Problem statement: Needed from the data below: every line from the one with "(1$ \leqq $$p$$" up to and including the one with "RCS数$N$は小さくなるため, 信頼性を確保しながら, 最低限のRCS数を選択することができる.", repeated exactly and with nothing else.
+ + + + + + +
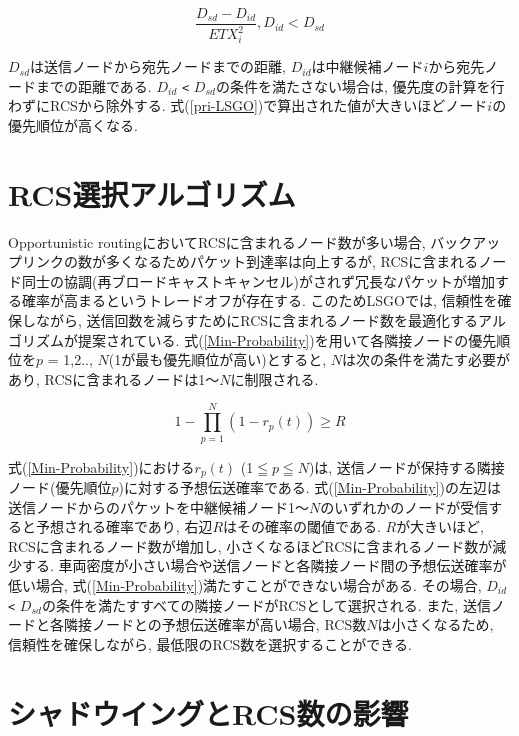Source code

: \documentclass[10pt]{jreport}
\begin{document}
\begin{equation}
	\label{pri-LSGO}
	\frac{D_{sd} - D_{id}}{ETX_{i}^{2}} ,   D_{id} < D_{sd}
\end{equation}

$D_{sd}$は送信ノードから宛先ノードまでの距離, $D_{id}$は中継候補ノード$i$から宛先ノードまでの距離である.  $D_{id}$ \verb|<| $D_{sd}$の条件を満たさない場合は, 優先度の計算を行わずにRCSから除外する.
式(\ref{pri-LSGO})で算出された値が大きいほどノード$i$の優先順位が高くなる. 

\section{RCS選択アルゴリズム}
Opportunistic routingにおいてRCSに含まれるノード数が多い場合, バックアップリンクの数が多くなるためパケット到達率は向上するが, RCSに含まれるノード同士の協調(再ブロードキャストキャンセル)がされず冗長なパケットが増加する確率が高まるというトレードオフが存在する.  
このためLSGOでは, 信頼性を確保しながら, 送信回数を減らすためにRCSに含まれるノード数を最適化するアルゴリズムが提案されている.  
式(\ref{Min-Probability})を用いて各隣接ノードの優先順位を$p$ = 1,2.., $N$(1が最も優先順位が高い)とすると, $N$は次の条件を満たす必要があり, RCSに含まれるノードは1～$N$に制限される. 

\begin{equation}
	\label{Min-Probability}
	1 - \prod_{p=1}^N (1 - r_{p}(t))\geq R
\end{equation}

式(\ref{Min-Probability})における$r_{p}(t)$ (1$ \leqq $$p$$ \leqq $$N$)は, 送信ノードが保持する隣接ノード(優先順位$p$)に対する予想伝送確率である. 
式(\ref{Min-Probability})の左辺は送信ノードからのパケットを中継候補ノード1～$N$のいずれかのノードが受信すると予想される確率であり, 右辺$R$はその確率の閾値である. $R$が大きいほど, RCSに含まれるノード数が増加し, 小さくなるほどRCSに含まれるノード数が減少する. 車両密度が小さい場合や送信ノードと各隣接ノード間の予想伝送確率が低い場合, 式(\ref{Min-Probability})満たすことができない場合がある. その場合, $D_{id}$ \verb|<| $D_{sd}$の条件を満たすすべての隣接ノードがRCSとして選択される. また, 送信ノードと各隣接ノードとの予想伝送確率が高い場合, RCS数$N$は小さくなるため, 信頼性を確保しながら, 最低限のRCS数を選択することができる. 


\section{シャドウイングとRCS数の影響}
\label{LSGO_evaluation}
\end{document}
+ + + + + + +
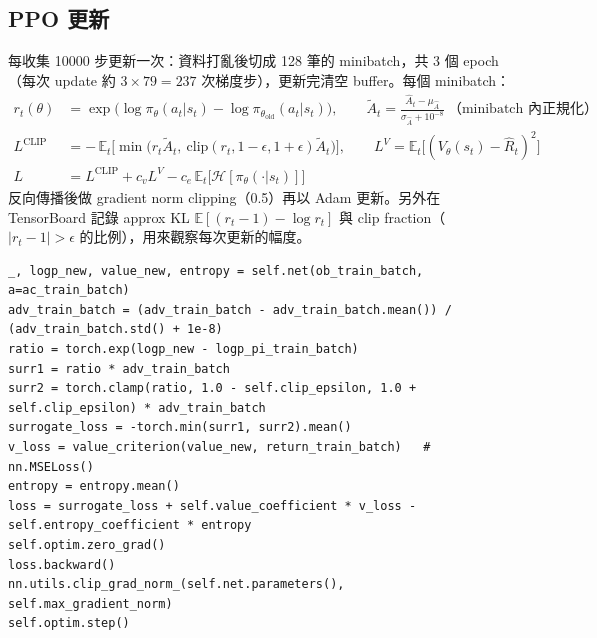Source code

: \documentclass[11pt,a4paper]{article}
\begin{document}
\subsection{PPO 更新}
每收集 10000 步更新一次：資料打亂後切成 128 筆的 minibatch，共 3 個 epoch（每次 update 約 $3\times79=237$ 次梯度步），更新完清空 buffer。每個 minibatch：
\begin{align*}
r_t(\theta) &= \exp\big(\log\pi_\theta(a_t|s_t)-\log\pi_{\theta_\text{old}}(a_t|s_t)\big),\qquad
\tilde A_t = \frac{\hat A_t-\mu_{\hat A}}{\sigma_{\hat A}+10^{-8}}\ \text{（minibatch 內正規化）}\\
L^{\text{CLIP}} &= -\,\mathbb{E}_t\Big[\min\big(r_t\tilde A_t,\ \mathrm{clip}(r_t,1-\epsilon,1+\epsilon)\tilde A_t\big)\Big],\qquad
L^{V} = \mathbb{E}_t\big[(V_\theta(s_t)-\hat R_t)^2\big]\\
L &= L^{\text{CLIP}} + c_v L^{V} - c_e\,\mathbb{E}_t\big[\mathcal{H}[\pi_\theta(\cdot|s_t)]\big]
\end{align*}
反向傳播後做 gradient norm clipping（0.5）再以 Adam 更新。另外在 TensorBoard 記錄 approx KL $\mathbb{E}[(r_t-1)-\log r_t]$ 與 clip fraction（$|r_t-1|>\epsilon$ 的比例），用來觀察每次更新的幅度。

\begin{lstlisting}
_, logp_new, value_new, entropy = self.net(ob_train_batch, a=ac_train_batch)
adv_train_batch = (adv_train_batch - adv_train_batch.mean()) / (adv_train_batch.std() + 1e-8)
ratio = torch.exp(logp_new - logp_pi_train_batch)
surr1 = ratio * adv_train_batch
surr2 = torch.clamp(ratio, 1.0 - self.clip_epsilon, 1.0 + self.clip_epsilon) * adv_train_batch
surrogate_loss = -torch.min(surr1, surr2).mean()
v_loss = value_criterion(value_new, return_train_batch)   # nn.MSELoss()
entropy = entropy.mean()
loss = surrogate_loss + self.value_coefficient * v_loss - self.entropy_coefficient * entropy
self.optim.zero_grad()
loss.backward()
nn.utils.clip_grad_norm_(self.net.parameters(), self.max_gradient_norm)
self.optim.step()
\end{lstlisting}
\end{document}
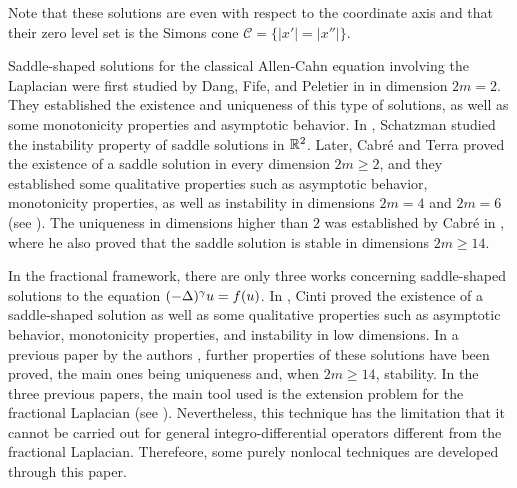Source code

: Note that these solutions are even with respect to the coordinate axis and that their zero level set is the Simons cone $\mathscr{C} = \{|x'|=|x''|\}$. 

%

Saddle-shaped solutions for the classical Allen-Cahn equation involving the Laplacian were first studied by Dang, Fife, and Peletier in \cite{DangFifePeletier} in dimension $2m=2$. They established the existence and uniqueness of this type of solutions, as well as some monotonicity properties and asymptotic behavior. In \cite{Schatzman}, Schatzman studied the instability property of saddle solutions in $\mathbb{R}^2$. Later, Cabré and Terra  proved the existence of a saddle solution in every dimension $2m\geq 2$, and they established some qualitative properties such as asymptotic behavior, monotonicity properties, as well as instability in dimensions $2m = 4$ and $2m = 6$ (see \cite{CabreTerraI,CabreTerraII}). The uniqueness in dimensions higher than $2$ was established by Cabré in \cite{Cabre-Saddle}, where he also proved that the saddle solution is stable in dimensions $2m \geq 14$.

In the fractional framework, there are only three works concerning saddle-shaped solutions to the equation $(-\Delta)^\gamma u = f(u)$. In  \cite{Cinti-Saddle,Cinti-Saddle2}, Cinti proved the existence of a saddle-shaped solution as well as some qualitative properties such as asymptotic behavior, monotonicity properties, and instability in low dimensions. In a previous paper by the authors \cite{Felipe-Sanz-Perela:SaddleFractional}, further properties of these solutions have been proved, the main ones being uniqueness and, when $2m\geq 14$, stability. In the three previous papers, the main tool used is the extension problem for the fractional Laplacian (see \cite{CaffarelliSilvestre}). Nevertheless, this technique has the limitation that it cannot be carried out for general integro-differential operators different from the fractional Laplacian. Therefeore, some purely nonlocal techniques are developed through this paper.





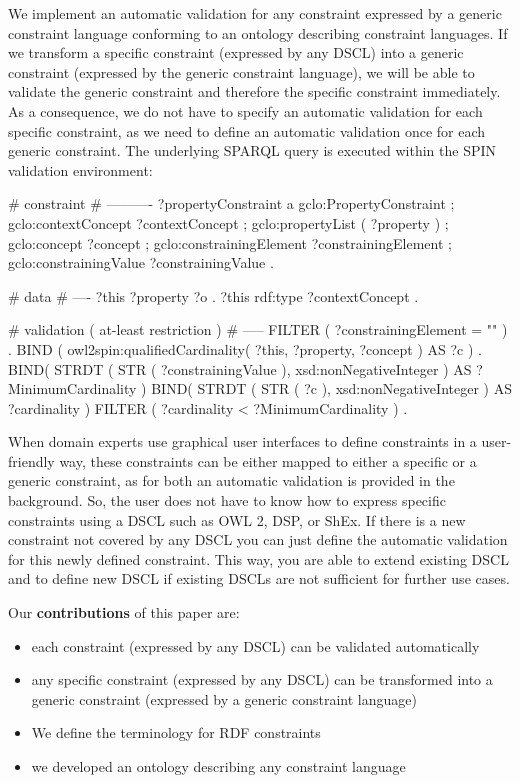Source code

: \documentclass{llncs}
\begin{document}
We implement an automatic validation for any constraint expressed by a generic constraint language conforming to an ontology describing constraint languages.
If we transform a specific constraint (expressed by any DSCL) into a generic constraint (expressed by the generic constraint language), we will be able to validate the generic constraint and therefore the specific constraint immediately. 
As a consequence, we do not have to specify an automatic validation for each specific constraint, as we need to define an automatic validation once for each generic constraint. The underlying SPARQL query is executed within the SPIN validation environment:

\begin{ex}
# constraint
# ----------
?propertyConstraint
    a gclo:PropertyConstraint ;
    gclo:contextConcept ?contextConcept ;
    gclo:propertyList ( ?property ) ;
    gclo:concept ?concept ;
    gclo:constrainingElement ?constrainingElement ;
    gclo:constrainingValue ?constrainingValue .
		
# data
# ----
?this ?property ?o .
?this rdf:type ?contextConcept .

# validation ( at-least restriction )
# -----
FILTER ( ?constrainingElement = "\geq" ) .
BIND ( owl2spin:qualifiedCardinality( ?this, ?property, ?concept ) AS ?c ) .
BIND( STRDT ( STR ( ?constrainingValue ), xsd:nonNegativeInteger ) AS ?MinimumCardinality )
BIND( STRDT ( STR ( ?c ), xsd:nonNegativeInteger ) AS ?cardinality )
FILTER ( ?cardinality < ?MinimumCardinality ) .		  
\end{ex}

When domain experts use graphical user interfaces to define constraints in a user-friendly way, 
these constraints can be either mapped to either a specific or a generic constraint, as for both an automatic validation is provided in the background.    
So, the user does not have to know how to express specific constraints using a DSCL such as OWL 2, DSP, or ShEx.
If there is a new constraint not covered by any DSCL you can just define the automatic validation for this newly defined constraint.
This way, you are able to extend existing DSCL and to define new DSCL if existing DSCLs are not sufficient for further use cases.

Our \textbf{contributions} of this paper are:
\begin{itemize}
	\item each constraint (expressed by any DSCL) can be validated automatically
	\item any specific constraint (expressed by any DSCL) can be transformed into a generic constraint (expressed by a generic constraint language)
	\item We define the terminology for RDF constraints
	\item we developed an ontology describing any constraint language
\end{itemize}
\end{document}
+ + + + + + +
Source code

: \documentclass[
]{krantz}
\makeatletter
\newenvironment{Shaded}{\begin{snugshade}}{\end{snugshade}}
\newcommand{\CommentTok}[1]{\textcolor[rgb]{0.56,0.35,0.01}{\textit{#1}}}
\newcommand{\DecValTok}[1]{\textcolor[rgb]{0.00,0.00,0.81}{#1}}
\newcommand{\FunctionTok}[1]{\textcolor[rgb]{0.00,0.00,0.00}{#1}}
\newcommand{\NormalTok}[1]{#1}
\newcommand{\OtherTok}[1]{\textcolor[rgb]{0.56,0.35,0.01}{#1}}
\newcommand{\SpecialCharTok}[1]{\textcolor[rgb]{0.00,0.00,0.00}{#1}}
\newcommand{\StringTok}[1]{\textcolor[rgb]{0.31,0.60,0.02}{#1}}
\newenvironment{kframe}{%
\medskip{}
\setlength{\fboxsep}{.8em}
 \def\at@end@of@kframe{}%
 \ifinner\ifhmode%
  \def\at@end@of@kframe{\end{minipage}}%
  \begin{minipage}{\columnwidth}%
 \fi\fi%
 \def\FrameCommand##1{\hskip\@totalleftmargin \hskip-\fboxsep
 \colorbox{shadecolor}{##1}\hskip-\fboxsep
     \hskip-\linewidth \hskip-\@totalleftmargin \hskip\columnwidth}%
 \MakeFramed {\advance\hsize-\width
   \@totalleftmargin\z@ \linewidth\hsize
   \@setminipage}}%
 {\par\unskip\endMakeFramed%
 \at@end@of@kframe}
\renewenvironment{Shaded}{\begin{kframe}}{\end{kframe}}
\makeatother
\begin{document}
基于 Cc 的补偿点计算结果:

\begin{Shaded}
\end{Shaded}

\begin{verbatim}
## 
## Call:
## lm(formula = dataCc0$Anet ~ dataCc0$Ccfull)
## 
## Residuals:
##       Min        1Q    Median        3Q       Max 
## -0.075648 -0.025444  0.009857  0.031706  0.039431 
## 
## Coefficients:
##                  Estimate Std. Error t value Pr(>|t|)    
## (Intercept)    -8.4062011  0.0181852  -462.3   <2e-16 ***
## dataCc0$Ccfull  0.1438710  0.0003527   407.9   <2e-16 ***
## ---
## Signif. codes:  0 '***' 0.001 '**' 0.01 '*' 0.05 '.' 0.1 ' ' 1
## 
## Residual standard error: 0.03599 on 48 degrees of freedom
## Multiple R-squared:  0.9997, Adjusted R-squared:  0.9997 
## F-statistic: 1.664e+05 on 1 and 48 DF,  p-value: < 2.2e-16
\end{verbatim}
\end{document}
+ + + + + + +
Written reply:
式(\ref{Min-Probability})における$r_{p}(t)$ (1$ \leqq $$p$$ \leqq $$N$)は, 送信ノードが保持する隣接ノード(優先順位$p$)に対する予想伝送確率である. 
式(\ref{Min-Probability})の左辺は送信ノードからのパケットを中継候補ノード1～$N$のいずれかのノードが受信すると予想される確率であり, 右辺$R$はその確率の閾値である. $R$が大きいほど, RCSに含まれるノード数が増加し, 小さくなるほどRCSに含まれるノード数が減少する. 車両密度が小さい場合や送信ノードと各隣接ノード間の予想伝送確率が低い場合, 式(\ref{Min-Probability})満たすことができない場合がある. その場合, $D_{id}$ \verb|<| $D_{sd}$の条件を満たすすべての隣接ノードがRCSとして選択される. また, 送信ノードと各隣接ノードとの予想伝送確率が高い場合, RCS数$N$は小さくなるため, 信頼性を確保しながら, 最低限のRCS数を選択することができる. 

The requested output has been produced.